=== Exercise requirements ===
Show all lines of the entries in which the word "descritto" is found.

=== Input records ===
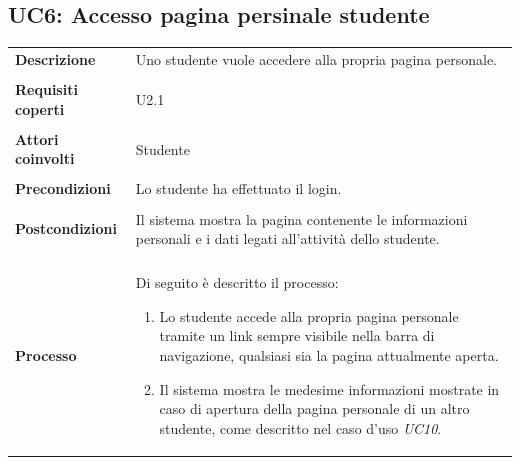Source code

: \documentclass[10pt,a4paper]{report}
\begin{document}
	\subsection{UC6: Accesso pagina persinale studente}
	\begin{tabular}{lp{}}
		\textbf{Descrizione}&Uno studente vuole accedere alla propria pagina personale.\\
		\\
		\textbf{Requisiti coperti}&U2.1\\
		\\
		\textbf{Attori coinvolti}&Studente\\
		\\
		\textbf{Precondizioni}&Lo studente ha effettuato il login.\\
		\\
		\textbf{Postcondizioni}&Il sistema mostra la pagina contenente le informazioni personali e i dati legati all'attività dello studente.\\
		\\
		\textbf{Processo}&Di seguito è descritto il processo:
		\begin{enumerate}
			\item Lo studente accede alla propria pagina personale tramite un link sempre visibile nella barra di navigazione, qualsiasi sia la pagina attualmente aperta.
			\item Il sistema mostra le medesime informazioni mostrate in caso di apertura della pagina personale di un altro studente, come descritto nel caso d'uso \textit{UC10}.
		\end{enumerate}
	\end{tabular}
\end{document}

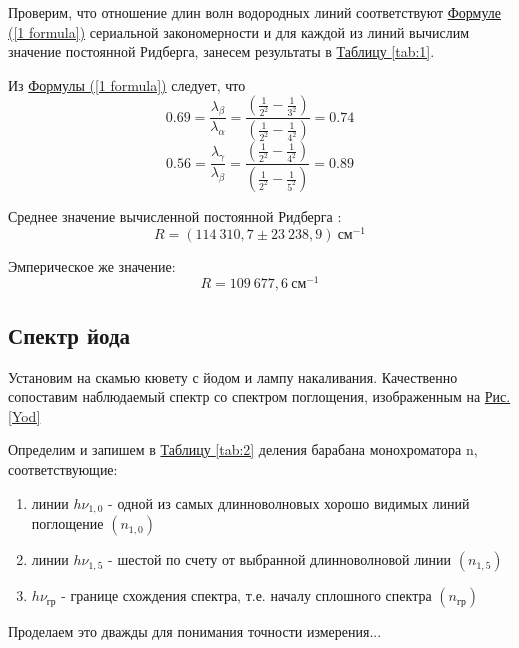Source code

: \documentclass{article}
\begin{document}
Проверим, что отношение длин волн водородных линий соответствуют \hyperref[1 formula]{Формуле (\ref*{1 formula})} сериальной закономерности  и для каждой из линий вычислим значение постоянной Ридберга, занесем результаты в  \hyperref[tab:1]{Таблицу \ref*{tab:1}}.

Из  \hyperref[1 formula]{Формулы (\ref*{1 formula})} следует, что 
\begin{equation*}     
\label{}
0.69 = \frac{\lambda_{\beta}}{\lambda_{\alpha}} =  \frac{\left(\frac{1}{2^2} - \frac{1}{3^2} \right)}{\left(\frac{1}{2^2} - \frac{1}{4^2} \right)} = 0.74
\end{equation*}
\begin{equation*}     
\label{}
0.56 = \frac{\lambda_{\gamma}}{\lambda_{\beta}} =  \frac{\left(\frac{1}{2^2} - \frac{1}{4^2} \right)}{\left(\frac{1}{2^2} - \frac{1}{5^2} \right)} = 0.89
\end{equation*}

 Среднее значение вычисленной постоянной Ридберга :
 \begin{equation}
 \label{R}
     R = (114~310,7 \pm 23~238,9)~ см^{-1}
 \end{equation}

Эмперическое же значение:
  \begin{equation*}
     R = 109 ~677,6~ см^{-1}
 \end{equation*}
\newpage

\subsection{Спектр йода}
Установим на скамью кювету с йодом и лампу накаливания. Качественно сопоставим наблюдаемый спектр со спектром поглощения, изображенным на \hyperref[Yod]{Рис. \ref*{Yod}}

Определим и запишем в  \hyperref[tab:2]{Таблицу \ref*{tab:2}} деления барабана монохроматора n, соответствующие:
\begin{enumerate}
    \item линии $h \nu_{1,0}$ - одной из самых длинноволновых хорошо видимых линий поглощение $(n_{1,0})$
    \item линии $h \nu_{1,5}$ - шестой по счету от выбранной длинноволновой линии  $(n_{1,5})$
    \item $h \nu_{гр}$ - границе схождения спектра, т.е. началу сплошного спектра $(n_{гр})$
\end{enumerate}

Проделаем это дважды для понимания точности измерения...
\end{document}

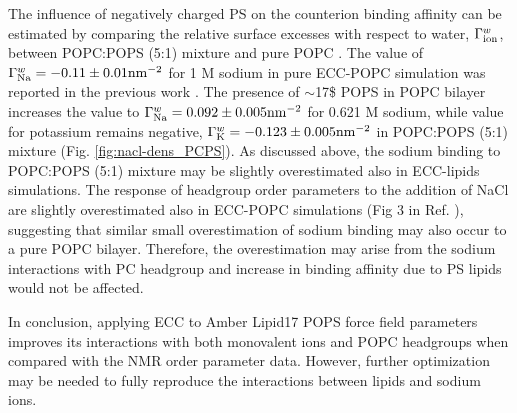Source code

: \documentclass[journal=jpcbfk,manuscript=article]{achemso}
\begin{document}
% 
%
The influence of negatively charged PS on the counterion binding affinity can
be estimated by comparing the relative surface excesses with respect to water, $\Gamma ^{w} _{\rm ion}$,
between POPC:POPS (5:1) mixture and pure POPC \cite{melcr18}.
The value of $\Gamma ^{w} _{\rm Na}=-0.11 \pm 0.01 \mathrm{nm}^{-2}$ for 1 M sodium in pure ECC-POPC
simulation was reported in the previous work \cite{melcr18}.
The presence of $\sim$17\$ POPS in POPC bilayer increases the
value to $\Gamma ^{w} _{\rm Na}=0.092 \pm 0.005 \mathrm{nm}^{-2}$ 
for 0.621 M sodium, while value for potassium remains negative,
$\Gamma ^{w} _{\rm K}=-0.123 \pm 0.005 \mathrm{nm}^{-2}$ in POPC:POPS (5:1) mixture (Fig. \ref{fig:nacl-dens_PCPS}).
As discussed above, the sodium binding to POPC:POPS (5:1) mixture may be slightly overestimated also in
ECC-lipids simulations. The response of headgroup order parameters to the addition of NaCl are
slightly overestimated also in ECC-POPC simulations (Fig 3 in Ref. ),
suggesting that similar small overestimation of sodium binding may also occur to a pure POPC bilayer.
Therefore, the overestimation may arise from the sodium interactions with PC headgroup and
increase in binding affinity due to PS lipids would not be affected.

In conclusion, applying ECC to Amber Lipid17 POPS force field parameters improves its
interactions with both monovalent ions and POPC headgroups when compared with the NMR order parameter data.
However, further optimization may be needed to fully reproduce the interactions between lipids and
sodium ions.
\end{document}
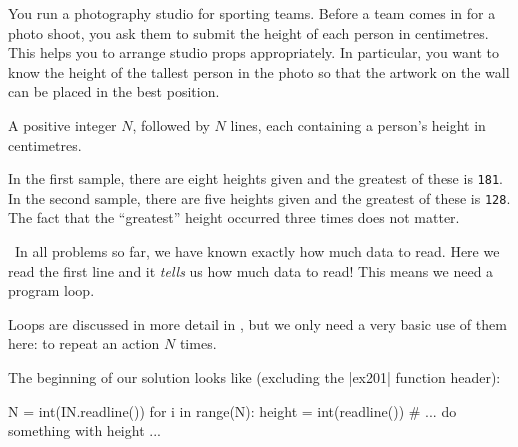 
\clearpage


\Question You run a photography studio for sporting teams. Before a team comes in for a
photo shoot, you ask them to submit the height of each person in centimetres. This helps
you to arrange studio props appropriately. In particular, you want to know the height of
the tallest person in the photo so that the artwork on the wall can be placed in the best
position.

\Input A positive integer $N$, followed by $N$ lines, each containing a person's height in
centimetres.

\Sample

             {}

\Explanation In the first sample, there are eight heights given and the greatest of these
is \texttt{181}. In the second sample, there are five heights given and the greatest of
these is \texttt{128}. The fact that the ``greatest'' height occurred three times does not
matter.

\Scratch\ In all problems so far, we have known exactly how much data to read. Here we
read the first line and it \emph{tells} us how much data to read! This means we need a
program loop.

Loops are discussed in more detail in , but we only need a very
basic use of them here: to repeat an action $N$ times.

The beginning of our solution looks like (excluding the \pycode|ex201| function header):
\begin{pythoncode}
  N = int(IN.readline())
  for i in range(N):
    height = int(readline())
    # ... do something with height ...
\end{pythoncode}

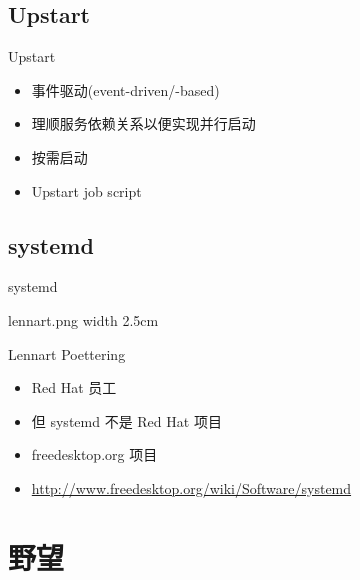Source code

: \documentclass[CJK,xetex]{beamer}
\begin{document}
\subsection{Upstart}
\begin{frame}{Upstart}
\begin{itemize}[<+->]
\item 事件驱动(event-driven/-based)
\item 理顺服务依赖关系以便实现并行启动
\item 按需启动
\item Upstart job script
\end{itemize}
\end{frame}

\subsection{systemd}
\begin{frame}{systemd}
  \centerline{\XeTeXpicfile lennart.png width 2.5cm}
  \centerline{Lennart Poettering}
  \begin{itemize}[<+->]
  \item Red Hat 员工
  \item 但 systemd 不是 Red Hat 项目
  \item freedesktop.org 项目
  \item \url{http://www.freedesktop.org/wiki/Software/systemd}
  \end{itemize}
\end{frame}

\section{野望}
\end{document}
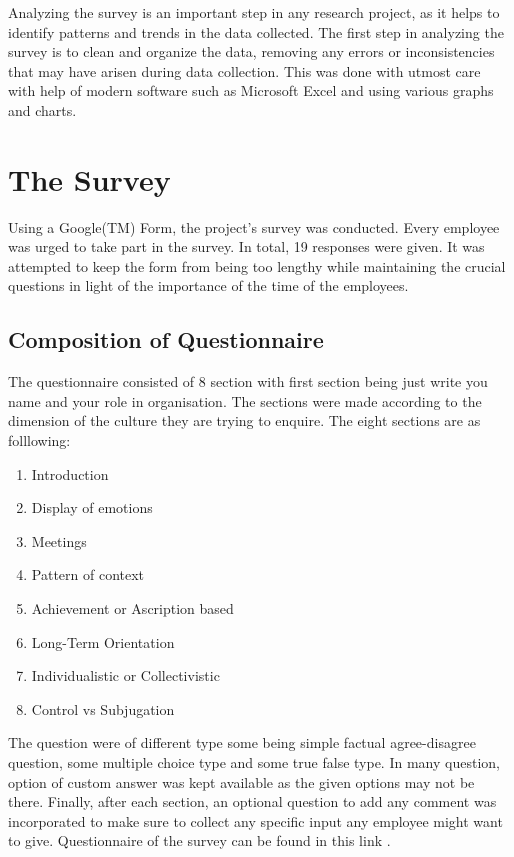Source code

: \documentclass{article}
\begin{document}
Analyzing the survey is an important step in any research project, as it helps to identify patterns and trends in the data collected. The first step in analyzing the survey is to clean and organize the data, removing any errors or inconsistencies that may have arisen during data collection. This was done with utmost care with help of modern software such as Microsoft Excel and using various graphs and charts.

\section{The Survey}

Using a Google(TM) Form, the project's survey was conducted. Every employee was urged to take part in the survey. In total, 19 responses were given. It was attempted to keep the form from being too lengthy while maintaining the crucial questions in light of the importance of the time of the employees.

\subsection*{Composition of Questionnaire}

The questionnaire consisted of 8 section with first section being just write you name and your role in organisation. The sections were made according to the dimension of the culture they are trying to enquire. The eight sections are as folllowing:

\begin{enumerate}
    \item Introduction
    \item Display of emotions
    \item Meetings
    \item Pattern of context
    \item Achievement or Ascription based
    \item Long-Term Orientation
    \item Individualistic or Collectivistic
    \item Control vs Subjugation
\end{enumerate}

The question were of different type some being simple factual agree-disagree question, some multiple choice type and some true false type. In many question, option of custom answer was kept available as the given options may not be there. Finally, after each section, an optional question to add any comment was incorporated to make sure to collect any specific input any employee might want to give. Questionnaire of the survey can be found in this link \cite{ref: Survey Form}.
\end{document}
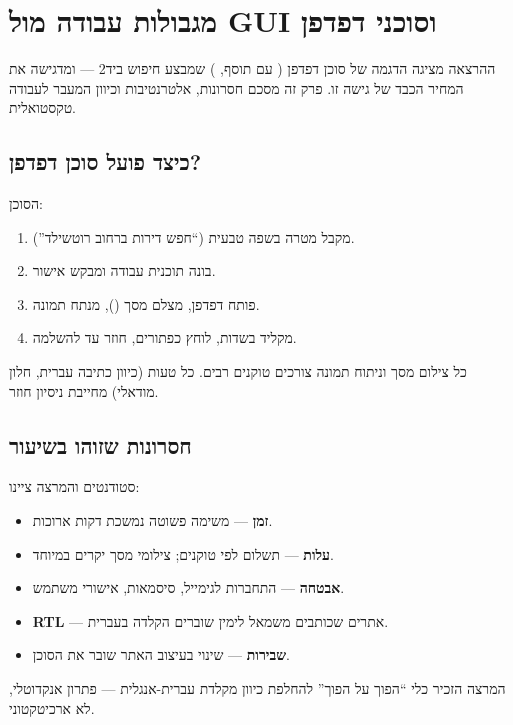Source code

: \section{מגבולות עבודה מול GUI וסוכני דפדפן}

ההרצאה מציגה הדגמה של סוכן דפדפן ( עם תוסף, )
שמבצע חיפוש ביד2 --- ומדגישה את המחיר הכבד של גישה זו. פרק זה מסכם
חסרונות, אלטרנטיבות וכיוון המעבר לעבודה טקסטואלית.



\subsection{כיצד פועל סוכן דפדפן?}

הסוכן:
\begin{enumerate}[rightmargin=2em]
  \item מקבל מטרה בשפה טבעית (``חפש דירות ברחוב רוטשילד'').
  \item בונה תוכנית עבודה ומבקש אישור.
  \item פותח דפדפן, מצלם מסך (), מנתח תמונה.
  \item מקליד בשדות, לוחץ כפתורים, חוזר עד להשלמה.
\end{enumerate}

כל צילום מסך וניתוח תמונה צורכים טוקנים רבים. כל טעות  (כיוון
כתיבה עברית, חלון מודאלי) מחייבת ניסיון חוזר.

\subsection{חסרונות שזוהו בשיעור}

סטודנטים והמרצה ציינו:
\begin{itemize}[rightmargin=2em]
  \item \textbf{זמן} --- משימה פשוטה נמשכת דקות ארוכות.
  \item \textbf{עלות} --- תשלום לפי טוקנים; צילומי מסך יקרים במיוחד.
  \item \textbf{אבטחה} --- התחברות לגימייל, סיסמאות, אישורי משתמש.
  \item \textbf{RTL} --- אתרים שכותבים משמאל לימין שוברים הקלדה בעברית.
  \item \textbf{שבירות} --- שינוי בעיצוב האתר שובר את הסוכן.
\end{itemize}

\begin{notebox}
המרצה הזכיר כלי ``הפוך על הפוך'' להחלפת כיוון מקלדת עברית-אנגלית ---
פתרון אנקדוטלי, לא ארכיטקטוני.
\end{notebox}

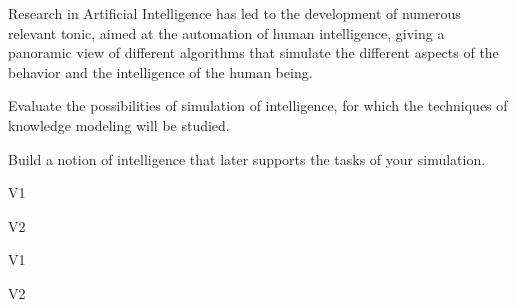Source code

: \begin{syllabus}


\begin{justification}
Research in Artificial Intelligence has led to the development of numerous relevant tonic, aimed at the automation of human intelligence, giving a panoramic view of different
algorithms that simulate the different aspects of the behavior and the intelligence of the human being.
\end{justification}

\begin{goals}
\item Evaluate the possibilities of simulation of intelligence, for which the techniques of knowledge modeling will be studied.
\item Build a notion of intelligence that later supports the tasks of your simulation.
\end{goals}

\begin{outcomes}{V1}
  \item {}
  \item {}
\end{outcomes}

\begin{outcomes}{V2}
  \item {}
  \item {}
\end{outcomes}

\begin{competences}{V1}
    \item {} 
    \item {}
    \item {}
\end{competences}

\begin{competences}{V2}
    \item {} 
    \item {}
    \item {}
\end{competences}


\end{syllabus}
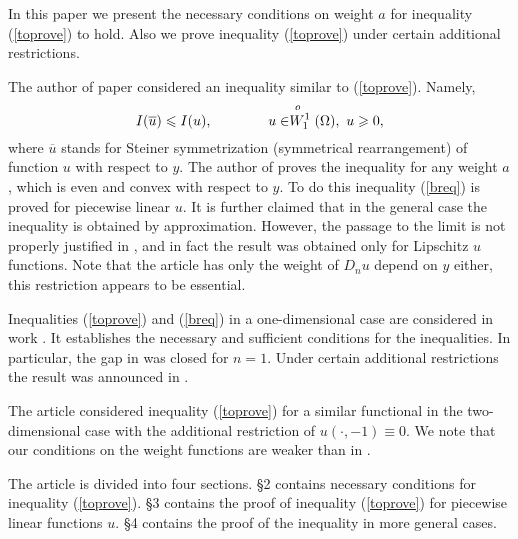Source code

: In this paper we present the necessary conditions on weight $a$ for inequality (\ref{toprove}) to hold.
Also we prove inequality (\ref{toprove}) under certain additional restrictions.

The author of paper \cite{Br} considered an inequality similar to (\ref{toprove}).
Namely,
\begin{equation}
\label{breq}
I( \overline{u} ) \le I( u ), \qquad \qquad u \in \Wf( \Omega ),\ u \ge 0,
\end{equation}
where $\overline{u}$ stands for Steiner symmetrization (symmetrical rearrangement) of function $u$ with respect to $y$.
The author of \cite{Br} proves the inequality for any weight $a$, which is even and convex with respect to $y$.
To do this inequality (\ref{breq}) is proved for piecewise linear $u$.
It is further claimed that in the general case the inequality is obtained by approximation.
However, the passage to the limit is not properly justified in \cite{Br},
and in fact the result was obtained only for Lipschitz $u$ functions.
Note that the article \cite{Br} has only the weight of $D_n u$ depend on $y$ either,
this restriction appears to be essential.

Inequalities (\ref{toprove}) and (\ref{breq}) in a one-dimensional case are considered in work \cite{1dim}.
It establishes the necessary and sufficient conditions for the inequalities.
In particular, the gap in \cite{Br} was closed for $n = 1$.
Under certain additional restrictions the result was announced in \cite{DAN}.

The article \cite{Lan} considered inequality (\ref{toprove}) for a similar functional in the two-dimensional case
with the additional restriction of $u(\cdot, -1) \equiv 0$.
We note that our conditions on the weight functions are weaker than in \cite{Lan}.

The article is divided into four sections.
\S2 contains necessary conditions for inequality (\ref{toprove}).
\S3 contains the proof of inequality (\ref{toprove}) for piecewise linear functions $u$.
\S4 contains the proof of the inequality in more general cases.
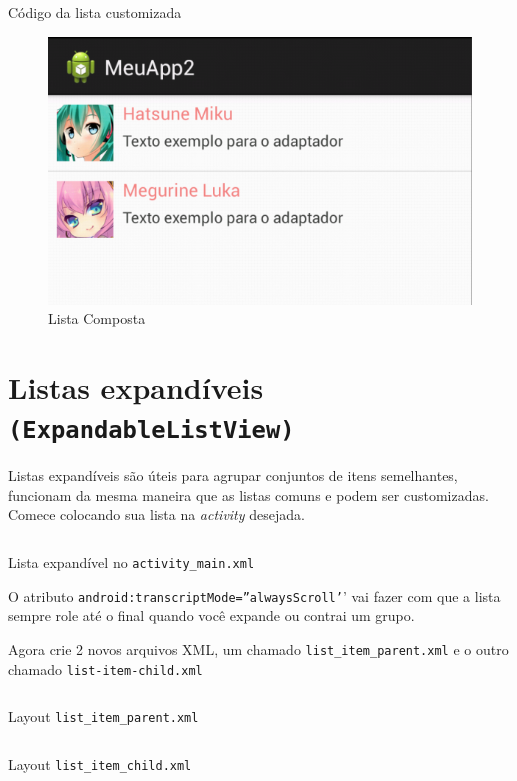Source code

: \documentclass[a4paper,12pt,brazil,doubleside]{book}
\begin{document}
\begin{singlespace}
\begin{listing}[H]
\inputminted[linenos=true,fontsize=\small,frame=lines, framesep=2mm, tabsize=2,numbersep=5pt]{java}{src/design/customlist.java}
\caption{Código da lista customizada}
\end{listing}	

\begin{figure}[H]
  \centering
  \includegraphics[width=.475\textwidth]{figuras/design/lista-composta.png}
  \caption{Lista Composta}
  \label{fig:e}
\end{figure}

\section{Listas expandíveis \texttt{(ExpandableListView)}}

Listas expandíveis são úteis para agrupar conjuntos de itens semelhantes, funcionam da mesma maneira que as listas comuns e podem ser customizadas.
Comece colocando sua lista na \emph{activity} desejada.
	
\begin{listing}[H]
\inputminted[linenos=true,fontsize=\small,frame=lines, framesep=2mm, tabsize=2,numbersep=5pt]{xml}{src/design/exlist.xml}
\caption{Lista expandível no \texttt{activity\_main.xml}}
\end{listing}	

O atributo \texttt{android:transcriptMode=''alwaysScroll'}' vai fazer com que a lista sempre role até o final quando você expande ou contrai um grupo.
 
Agora crie 2 novos arquivos XML, um chamado \texttt{list\_item\_parent.xml} e o outro chamado \texttt{list-item-child.xml}

\begin{listing}[H]
\inputminted[linenos=true,fontsize=\small,frame=lines, framesep=2mm, tabsize=2,numbersep=5pt]{xml}{src/design/list-item-parent.xml}
\caption{Layout \texttt{list\_item\_parent.xml}}
\end{listing}	

\begin{listing}[H]
\inputminted[linenos=true,fontsize=\small,frame=lines, framesep=2mm, tabsize=2,numbersep=5pt]{xml}{src/design/list-item-child.xml}
\caption{Layout \texttt{list\_item\_child.xml}}
\end{listing}	


\end{singlespace}
\end{document}

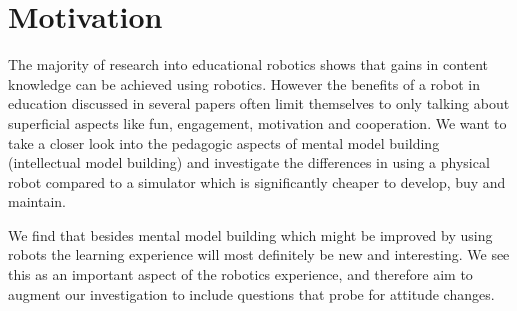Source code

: \section{Motivation}
The majority of research into educational robotics shows that gains in content knowledge can be achieved using robotics. 
However the benefits of a robot in education discussed in several papers often limit themselves to only talking about superficial aspects like fun, engagement, motivation and cooperation. 
We want to take a closer look into the pedagogic aspects of mental model building (intellectual model building) and investigate the differences in using a physical robot compared to a simulator which is significantly cheaper to develop, buy and maintain.%

\bigskip\noindent
We find that besides mental model building which might be improved by using robots the learning experience will most definitely be new and interesting. We see this as an important aspect of the robotics experience, and therefore aim to augment our investigation to include questions that probe for attitude changes.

=== Result below ===
		\textbf{Processo}&Di seguito è descritto il processo:
			\item Il sistema mostra le medesime informazioni mostrate in caso di apertura della pagina personale di un altro studente, come descritto nel caso d'uso \textit{UC10}.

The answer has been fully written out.